Matthew King, 46, took $20,000 from a federal informant named Marcus Terry with the promise that he would return it a few thousand dollars at a time, deducting money for fake legal services and business expenses.

Terry posed as a high-rolling cocaine dealer, but worked with Northern Ohio Law Enforcement Task Force and wore a wire during some of his conversations with King. The two talked about laundering even more money. 

A jury found King guilty in June 2016 of two counts money laundering and one count attempted money laundering. Senior U.S. District Judge Donald Nugent sentenced him to 44 months in federal prison.

King argued to the 6th U.S. Circuit Court of Appeals in Cincinnati that his convictions should be overturned because Terry did not testify at trial. King claimed he had no ability to cross-examine Terry.

The appeals court ruled that Terry’s absence did not deprive King of his constitutional right to confront a witness, as the recorded conversations between Terry and King showed that King believed Terry came by the money they would launder through illegal means.

The recordings were not meant to show that Terry could obtain thousands by selling drugs, but rather that King believed that it was the case. Prosecutors must prove that the laundered money was “represented to be the proceeds of specified unlawful activity,” and that the recorded conversations were enough to establish that, the appeals court ruled.

King first met Terry in 2014 when both were at Christie’s Cabaret strip club in the Flats. He proposed that he help Terry set up a fake corporation as a cover to launder any drug proceeds, and that the money could also be “cleaned” by funneling it through King’s attorney trust account, according to an opinion.

The attorney’s scheme was similar to the one Goodman used to launder the money of main character Walter White on “Breaking Bad,” and the appeals court noted that King had learned it from the show.

King blamed his criminal activity at his sentencing on his alcohol addiction. Nugent ordered him to participate in the Federal Bureau of Prisons’ Residential Drug Abuse Program, which is a 500-hour program that reduce an inmate’s sentence by up to one year for people convicted of nonviolent offenses successfully complete it.

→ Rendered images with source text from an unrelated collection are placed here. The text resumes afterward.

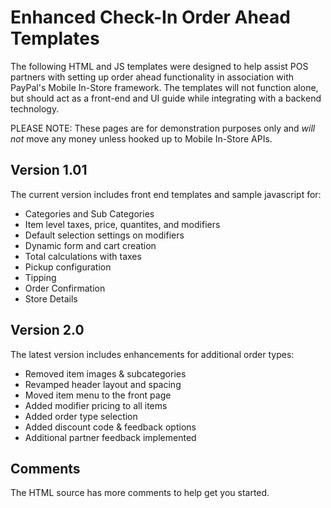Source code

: Enhanced Check-In Order Ahead Templates
=========
The following HTML and JS templates were designed to help assist POS partners with setting up order ahead functionality in association with PayPal's Mobile In-Store framework.  The templates will not function alone, but should act as a front-end and UI guide while integrating with a backend technology.

PLEASE NOTE: These pages are for demonstration purposes only and *will not* move any money unless hooked up to Mobile In-Store APIs. 

Version 1.01
-
The current version includes front end templates and sample javascript for:

  - Categories and Sub Categories
  - Item level taxes, price, quantites, and modifiers
  - Default selection settings on modifiers
  - Dynamic form and cart creation
  - Total calculations with taxes
  - Pickup configuration
  - Tipping
  - Order Confirmation
  - Store Details

Version 2.0
-
  The latest version includes enhancements for additional order types:

  - Removed item images & subcategories
  - Revamped header layout and spacing
  - Moved item menu to the front page
  - Added modifier pricing to all items
  - Added order type selection
  - Added discount code & feedback options
  - Additional partner feedback implemented

Comments
--------------
The HTML source has more comments to help get you started.
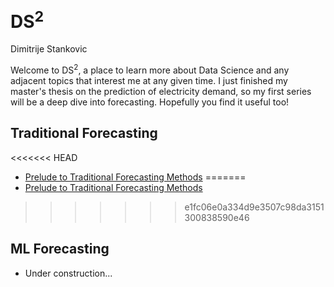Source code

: # $\text{DS}^2$

Dimitrije Stankovic

Welcome to $\text{DS}^2$, a place to learn more about Data Science and any adjacent topics that interest me at any given time. I just finished my master's thesis on the prediction of electricity demand, so my first series will be a deep dive into forecasting. Hopefully you find it useful too!

## Traditional Forecasting

<<<<<<< HEAD
- [Prelude to Traditional Forecasting Methods](mita765.github.io/preliminaries)
=======
- [Prelude to Traditional Forecasting Methods](mita765.github.io/preliminaries.html)
>>>>>>> e1fc06e0a334d9e3507c98da3151300838590e46

## ML Forecasting

- Under construction...
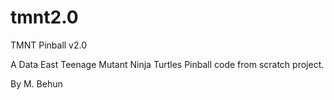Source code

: # tmnt2.0
TMNT Pinball v2.0

A Data East Teenage Mutant Ninja Turtles Pinball code from scratch project.

By M. Behun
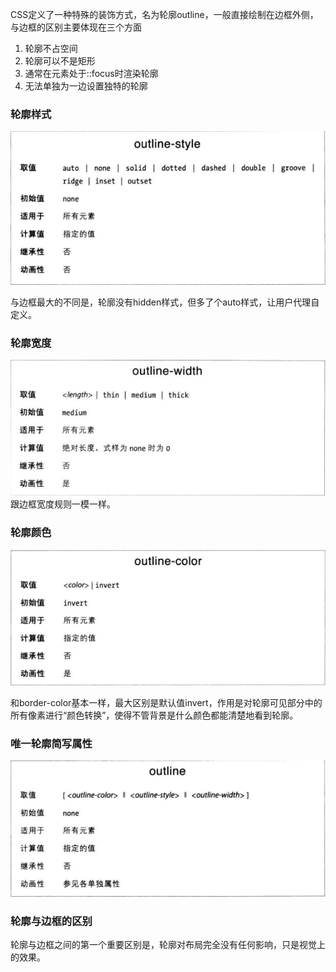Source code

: CSS定义了一种特殊的装饰方式，名为轮廓outline，一般直接绘制在边框外侧，与边框的区别主要体现在三个方面

1. 轮廓不占空间
2. 轮廓可以不是矩形
3. 通常在元素处于::focus时渲染轮廓
4. 无法单独为一边设置独特的轮廓

### 轮廓样式

![](outline-style.png)

与边框最大的不同是，轮廓没有hidden样式，但多了个auto样式，让用户代理自定义。

### 轮廓宽度

![](outline-width.png)
跟边框宽度规则一模一样。

### 轮廓颜色

![](outline-color.png)

和border-color基本一样，最大区别是默认值invert，作用是对轮廓可见部分中的所有像素进行“颜色转换”，使得不管背景是什么颜色都能清楚地看到轮廓。

### 唯一轮廓简写属性

![](outline.png)

### 轮廓与边框的区别

轮廓与边框之间的第一个重要区别是，轮廓对布局完全没有任何影响，只是视觉上的效果。
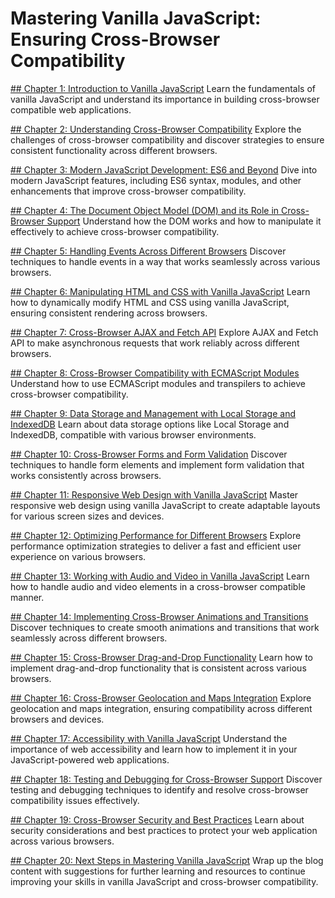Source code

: # Mastering Vanilla JavaScript: Ensuring Cross-Browser Compatibility

[## Chapter 1: Introduction to Vanilla JavaScript](https://learn.blitzbudget.com/coding/frontend/javascript/mastering-vanilla-javascript-ensuring-cross-browser-compatibility/chapter-1-introduction-to-vanilla-javascript)
Learn the fundamentals of vanilla JavaScript and understand its importance in building cross-browser compatible web applications.

[## Chapter 2: Understanding Cross-Browser Compatibility](https://learn.blitzbudget.com/coding/frontend/javascript/mastering-vanilla-javascript-ensuring-cross-browser-compatibility/chapter-2-understanding-cross-browser-compatibility)
Explore the challenges of cross-browser compatibility and discover strategies to ensure consistent functionality across different browsers.

[## Chapter 3: Modern JavaScript Development: ES6 and Beyond](https://learn.blitzbudget.com/coding/frontend/javascript/mastering-vanilla-javascript-ensuring-cross-browser-compatibility/chapter-3-modern-javascript-development-es6-and-beyond)
Dive into modern JavaScript features, including ES6 syntax, modules, and other enhancements that improve cross-browser compatibility.

[## Chapter 4: The Document Object Model (DOM) and its Role in Cross-Browser Support](https://learn.blitzbudget.com/coding/frontend/javascript/mastering-vanilla-javascript-ensuring-cross-browser-compatibility/chapter-4-the-document-object-model-dom-and-its-role-in-cross-browser-support)
Understand how the DOM works and how to manipulate it effectively to achieve cross-browser compatibility.

[## Chapter 5: Handling Events Across Different Browsers](https://learn.blitzbudget.com/coding/frontend/javascript/mastering-vanilla-javascript-ensuring-cross-browser-compatibility/chapter-5-handling-events-across-different-browsers)
Discover techniques to handle events in a way that works seamlessly across various browsers.

[## Chapter 6: Manipulating HTML and CSS with Vanilla JavaScript](https://learn.blitzbudget.com/coding/frontend/javascript/mastering-vanilla-javascript-ensuring-cross-browser-compatibility/chapter-6-manipulating-html-and-css-with-vanilla-javascript)
Learn how to dynamically modify HTML and CSS using vanilla JavaScript, ensuring consistent rendering across browsers.

[## Chapter 7: Cross-Browser AJAX and Fetch API](https://learn.blitzbudget.com/coding/frontend/javascript/mastering-vanilla-javascript-ensuring-cross-browser-compatibility/chapter-7-cross-browser-ajax-and-fetch-api)
Explore AJAX and Fetch API to make asynchronous requests that work reliably across different browsers.

[## Chapter 8: Cross-Browser Compatibility with ECMAScript Modules](https://learn.blitzbudget.com/coding/frontend/javascript/mastering-vanilla-javascript-ensuring-cross-browser-compatibility/chapter-8-cross-browser-compatibility-with-ecmascript-modules)
Understand how to use ECMAScript modules and transpilers to achieve cross-browser compatibility.

[## Chapter 9: Data Storage and Management with Local Storage and IndexedDB](https://learn.blitzbudget.com/coding/frontend/javascript/mastering-vanilla-javascript-ensuring-cross-browser-compatibility/chapter-9-data-storage-and-management-with-local-storage-and-indexeddb)
Learn about data storage options like Local Storage and IndexedDB, compatible with various browser environments.

[## Chapter 10: Cross-Browser Forms and Form Validation](https://learn.blitzbudget.com/coding/frontend/javascript/mastering-vanilla-javascript-ensuring-cross-browser-compatibility/chapter-10-cross-browser-forms-and-form-validation)
Discover techniques to handle form elements and implement form validation that works consistently across browsers.

[## Chapter 11: Responsive Web Design with Vanilla JavaScript](https://learn.blitzbudget.com/coding/frontend/javascript/mastering-vanilla-javascript-ensuring-cross-browser-compatibility/chapter-11-responsive-web-design-with-vanilla-javascript)
Master responsive web design using vanilla JavaScript to create adaptable layouts for various screen sizes and devices.

[## Chapter 12: Optimizing Performance for Different Browsers](https://learn.blitzbudget.com/coding/frontend/javascript/mastering-vanilla-javascript-ensuring-cross-browser-compatibility/chapter-12-optimizing-performance-for-different-browsers)
Explore performance optimization strategies to deliver a fast and efficient user experience on various browsers.

[## Chapter 13: Working with Audio and Video in Vanilla JavaScript](https://learn.blitzbudget.com/coding/frontend/javascript/mastering-vanilla-javascript-ensuring-cross-browser-compatibility/chapter-13-working-with-audio-and-video-in-vanilla-javascript)
Learn how to handle audio and video elements in a cross-browser compatible manner.

[## Chapter 14: Implementing Cross-Browser Animations and Transitions](https://learn.blitzbudget.com/coding/frontend/javascript/mastering-vanilla-javascript-ensuring-cross-browser-compatibility/chapter-14-implementing-cross-browser-animations-and-transitions)
Discover techniques to create smooth animations and transitions that work seamlessly across different browsers.

[## Chapter 15: Cross-Browser Drag-and-Drop Functionality](https://learn.blitzbudget.com/coding/frontend/javascript/mastering-vanilla-javascript-ensuring-cross-browser-compatibility/chapter-15-cross-browser-drag-and-drop-functionality)
Learn how to implement drag-and-drop functionality that is consistent across various browsers.

[## Chapter 16: Cross-Browser Geolocation and Maps Integration](https://learn.blitzbudget.com/coding/frontend/javascript/mastering-vanilla-javascript-ensuring-cross-browser-compatibility/chapter-16-cross-browser-geolocation-and-maps-integration)
Explore geolocation and maps integration, ensuring compatibility across different browsers and devices.

[## Chapter 17: Accessibility with Vanilla JavaScript](https://learn.blitzbudget.com/coding/frontend/javascript/mastering-vanilla-javascript-ensuring-cross-browser-compatibility/chapter-17-accessibility-with-vanilla-javascript)
Understand the importance of web accessibility and learn how to implement it in your JavaScript-powered web applications.

[## Chapter 18: Testing and Debugging for Cross-Browser Support](https://learn.blitzbudget.com/coding/frontend/javascript/mastering-vanilla-javascript-ensuring-cross-browser-compatibility/chapter-18-testing-and-debugging-for-cross-browser-support)
Discover testing and debugging techniques to identify and resolve cross-browser compatibility issues effectively.

[## Chapter 19: Cross-Browser Security and Best Practices](https://learn.blitzbudget.com/coding/frontend/javascript/mastering-vanilla-javascript-ensuring-cross-browser-compatibility/chapter-19-cross-browser-security-and-best-practices)
Learn about security considerations and best practices to protect your web application across various browsers.

[## Chapter 20: Next Steps in Mastering Vanilla JavaScript](https://learn.blitzbudget.com/coding/frontend/javascript/mastering-vanilla-javascript-ensuring-cross-browser-compatibility/chapter-20-next-steps-in-mastering-vanilla-javascript)
Wrap up the blog content with suggestions for further learning and resources to continue improving your skills in vanilla JavaScript and cross-browser compatibility.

King had an office on West 3rd Street at the time of the investigation. Prior to that, he worked stints in the Cuyahoga County Prosecutor’s Office and at the city of Lakewood.

His law license was suspended following his conviction.

From the decision of the United States Court of Appeals for the Sixth Circuit affirming the conviction

A sting operation blends fiction with non-fiction. The undercover officer feigns an offer to commit a crime and the individual accepts the offer, converting an offer to commit a crime based on untruths into a crime based on a true desire to violate the law. Sometimes, as it happens, the resulting crime blends non-fiction with fiction. In this instance, Matthew King, a lawyer, agreed to commit a real crime (by laundering the supposed proceeds of non-existent drug sales) and offered to do so on the basis of a money laundering technique observed on a fictional T.V. show (by imitating Saul Goodman, a lawyer character on Breaking Bad, who set up a sham corporation to launder drug proceeds).

This did not end well. A jury convicted King of two counts of money laundering and one count of attempted money laundering. King appeals his convictions on two grounds: (1) that the introduction of recorded conversations between him and the informant violated his Sixth Amendment right to confront the witnesses against him, and (2) that the district court improperly allowed the prosecution to ask him about his prior arrest for cocaine possession. We affirm.

In early 2014, Matthew King approached Marcus Terry at a strip club. He had heard that Terry was a drug dealer, and King, having fallen on hard times, offered to help Terry launder his drug money. As fortune would have it, Terry was posing as a drug dealer (he was a confidential informant in truth), and he told the police about King’s offer.